═══ Dataset records ═══

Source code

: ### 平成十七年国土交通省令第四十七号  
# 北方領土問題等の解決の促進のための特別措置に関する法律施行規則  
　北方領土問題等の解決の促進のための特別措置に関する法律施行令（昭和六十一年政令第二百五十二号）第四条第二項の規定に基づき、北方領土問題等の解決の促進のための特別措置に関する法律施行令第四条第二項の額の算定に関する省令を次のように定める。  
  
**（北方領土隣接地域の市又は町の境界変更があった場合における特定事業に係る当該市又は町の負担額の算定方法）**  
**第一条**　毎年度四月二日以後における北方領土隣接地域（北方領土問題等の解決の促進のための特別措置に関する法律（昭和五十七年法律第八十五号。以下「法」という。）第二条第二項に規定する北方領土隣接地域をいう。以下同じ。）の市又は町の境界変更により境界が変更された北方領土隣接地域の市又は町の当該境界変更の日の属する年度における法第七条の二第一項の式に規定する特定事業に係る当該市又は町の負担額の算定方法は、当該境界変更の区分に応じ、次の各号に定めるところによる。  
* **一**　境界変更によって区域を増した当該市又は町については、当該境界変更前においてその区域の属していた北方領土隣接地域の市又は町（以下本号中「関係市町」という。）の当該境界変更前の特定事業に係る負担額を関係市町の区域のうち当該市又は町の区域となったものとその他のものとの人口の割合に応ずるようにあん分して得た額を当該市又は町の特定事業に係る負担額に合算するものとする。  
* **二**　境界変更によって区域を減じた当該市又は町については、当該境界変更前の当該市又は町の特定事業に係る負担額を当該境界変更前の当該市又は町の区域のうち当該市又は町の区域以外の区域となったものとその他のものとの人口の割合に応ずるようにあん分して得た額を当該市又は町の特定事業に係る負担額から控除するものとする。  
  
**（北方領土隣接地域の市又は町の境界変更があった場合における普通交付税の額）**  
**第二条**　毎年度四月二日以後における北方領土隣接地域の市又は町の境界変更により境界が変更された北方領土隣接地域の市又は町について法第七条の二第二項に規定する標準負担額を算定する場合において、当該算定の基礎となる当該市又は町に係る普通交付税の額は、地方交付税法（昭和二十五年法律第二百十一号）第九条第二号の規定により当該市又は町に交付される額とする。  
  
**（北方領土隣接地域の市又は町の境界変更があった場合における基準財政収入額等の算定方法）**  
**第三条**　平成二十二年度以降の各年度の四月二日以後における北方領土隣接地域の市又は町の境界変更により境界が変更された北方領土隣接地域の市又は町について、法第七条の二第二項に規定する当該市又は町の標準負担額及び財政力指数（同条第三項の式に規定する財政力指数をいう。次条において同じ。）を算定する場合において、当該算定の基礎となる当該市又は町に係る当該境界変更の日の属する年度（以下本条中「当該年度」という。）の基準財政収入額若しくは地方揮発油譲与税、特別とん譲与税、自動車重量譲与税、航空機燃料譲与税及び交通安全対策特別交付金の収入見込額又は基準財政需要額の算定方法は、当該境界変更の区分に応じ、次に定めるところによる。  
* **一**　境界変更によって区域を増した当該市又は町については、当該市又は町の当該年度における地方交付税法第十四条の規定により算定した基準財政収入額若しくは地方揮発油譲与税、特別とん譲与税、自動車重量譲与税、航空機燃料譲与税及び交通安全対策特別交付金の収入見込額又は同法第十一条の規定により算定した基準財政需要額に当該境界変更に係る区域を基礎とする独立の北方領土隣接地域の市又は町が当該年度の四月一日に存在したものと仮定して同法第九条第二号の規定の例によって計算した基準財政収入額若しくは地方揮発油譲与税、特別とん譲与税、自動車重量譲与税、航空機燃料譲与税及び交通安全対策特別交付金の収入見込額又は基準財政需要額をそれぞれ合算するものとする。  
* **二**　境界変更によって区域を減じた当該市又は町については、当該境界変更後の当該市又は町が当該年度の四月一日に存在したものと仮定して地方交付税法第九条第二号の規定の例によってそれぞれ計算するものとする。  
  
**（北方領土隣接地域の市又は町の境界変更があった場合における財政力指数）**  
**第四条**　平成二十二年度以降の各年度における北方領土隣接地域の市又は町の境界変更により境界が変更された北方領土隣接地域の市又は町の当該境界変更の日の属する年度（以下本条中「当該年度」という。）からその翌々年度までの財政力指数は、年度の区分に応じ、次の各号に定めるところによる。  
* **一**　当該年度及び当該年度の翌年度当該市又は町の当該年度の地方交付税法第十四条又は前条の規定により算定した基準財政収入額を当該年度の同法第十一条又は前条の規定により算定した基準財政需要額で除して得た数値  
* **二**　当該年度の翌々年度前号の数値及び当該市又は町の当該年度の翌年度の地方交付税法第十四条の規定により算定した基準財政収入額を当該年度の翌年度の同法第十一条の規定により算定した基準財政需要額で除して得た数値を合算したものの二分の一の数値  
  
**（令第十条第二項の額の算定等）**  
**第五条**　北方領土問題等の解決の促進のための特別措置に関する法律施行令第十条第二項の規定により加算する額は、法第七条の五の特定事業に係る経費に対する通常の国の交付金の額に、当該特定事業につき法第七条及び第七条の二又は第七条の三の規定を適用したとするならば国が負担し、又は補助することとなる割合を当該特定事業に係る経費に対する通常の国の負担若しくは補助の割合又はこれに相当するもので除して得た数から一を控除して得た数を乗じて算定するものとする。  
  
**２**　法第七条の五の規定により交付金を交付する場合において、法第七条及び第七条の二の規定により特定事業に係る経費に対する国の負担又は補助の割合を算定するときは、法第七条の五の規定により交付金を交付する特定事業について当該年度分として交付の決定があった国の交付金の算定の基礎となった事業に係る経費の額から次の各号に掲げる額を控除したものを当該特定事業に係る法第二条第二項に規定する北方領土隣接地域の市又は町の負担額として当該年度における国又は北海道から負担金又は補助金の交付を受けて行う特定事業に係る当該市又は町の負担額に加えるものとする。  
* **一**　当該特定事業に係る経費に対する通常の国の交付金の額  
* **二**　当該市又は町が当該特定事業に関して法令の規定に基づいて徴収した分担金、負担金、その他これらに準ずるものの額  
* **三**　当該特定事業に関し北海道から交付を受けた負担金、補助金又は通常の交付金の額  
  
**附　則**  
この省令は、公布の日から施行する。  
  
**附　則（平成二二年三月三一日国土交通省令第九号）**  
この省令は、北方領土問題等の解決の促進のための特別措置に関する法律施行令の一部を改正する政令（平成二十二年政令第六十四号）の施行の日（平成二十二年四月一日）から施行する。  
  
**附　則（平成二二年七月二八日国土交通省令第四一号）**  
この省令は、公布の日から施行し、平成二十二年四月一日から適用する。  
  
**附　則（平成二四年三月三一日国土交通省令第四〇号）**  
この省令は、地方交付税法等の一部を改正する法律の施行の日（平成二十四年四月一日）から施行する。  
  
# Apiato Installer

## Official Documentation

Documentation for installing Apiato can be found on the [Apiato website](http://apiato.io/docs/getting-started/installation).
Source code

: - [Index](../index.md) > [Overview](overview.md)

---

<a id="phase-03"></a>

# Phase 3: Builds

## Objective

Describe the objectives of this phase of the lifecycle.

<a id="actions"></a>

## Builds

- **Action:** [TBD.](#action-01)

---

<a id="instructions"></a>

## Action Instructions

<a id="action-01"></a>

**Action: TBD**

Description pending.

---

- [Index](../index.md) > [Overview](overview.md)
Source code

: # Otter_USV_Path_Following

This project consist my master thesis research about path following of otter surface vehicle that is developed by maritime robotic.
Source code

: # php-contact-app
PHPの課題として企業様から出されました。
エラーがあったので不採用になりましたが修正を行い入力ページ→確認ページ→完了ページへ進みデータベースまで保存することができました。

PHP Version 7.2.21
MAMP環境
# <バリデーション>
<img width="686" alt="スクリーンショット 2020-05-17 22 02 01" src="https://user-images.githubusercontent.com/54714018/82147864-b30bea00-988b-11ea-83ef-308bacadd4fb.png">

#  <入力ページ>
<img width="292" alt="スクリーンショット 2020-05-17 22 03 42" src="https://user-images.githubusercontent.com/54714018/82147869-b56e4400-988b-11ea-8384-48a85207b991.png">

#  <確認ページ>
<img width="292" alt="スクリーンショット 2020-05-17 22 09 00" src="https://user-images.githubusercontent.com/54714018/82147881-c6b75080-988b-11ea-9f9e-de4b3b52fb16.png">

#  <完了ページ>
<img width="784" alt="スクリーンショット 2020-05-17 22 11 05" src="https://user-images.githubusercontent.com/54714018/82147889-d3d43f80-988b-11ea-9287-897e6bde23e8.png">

═══

What the exercise asks | Return all lines from the data that include the string "この省令は".

Solution |
この省令は、公布の日から施行する。  
この省令は、北方領土問題等の解決の促進のための特別措置に関する法律施行令の一部を改正する政令（平成二十二年政令第六十四号）の施行の日（平成二十二年四月一日）から施行する。  
この省令は、公布の日から施行し、平成二十二年四月一日から適用する。  
この省令は、地方交付税法等の一部を改正する法律の施行の日（平成二十四年四月一日）から施行する。  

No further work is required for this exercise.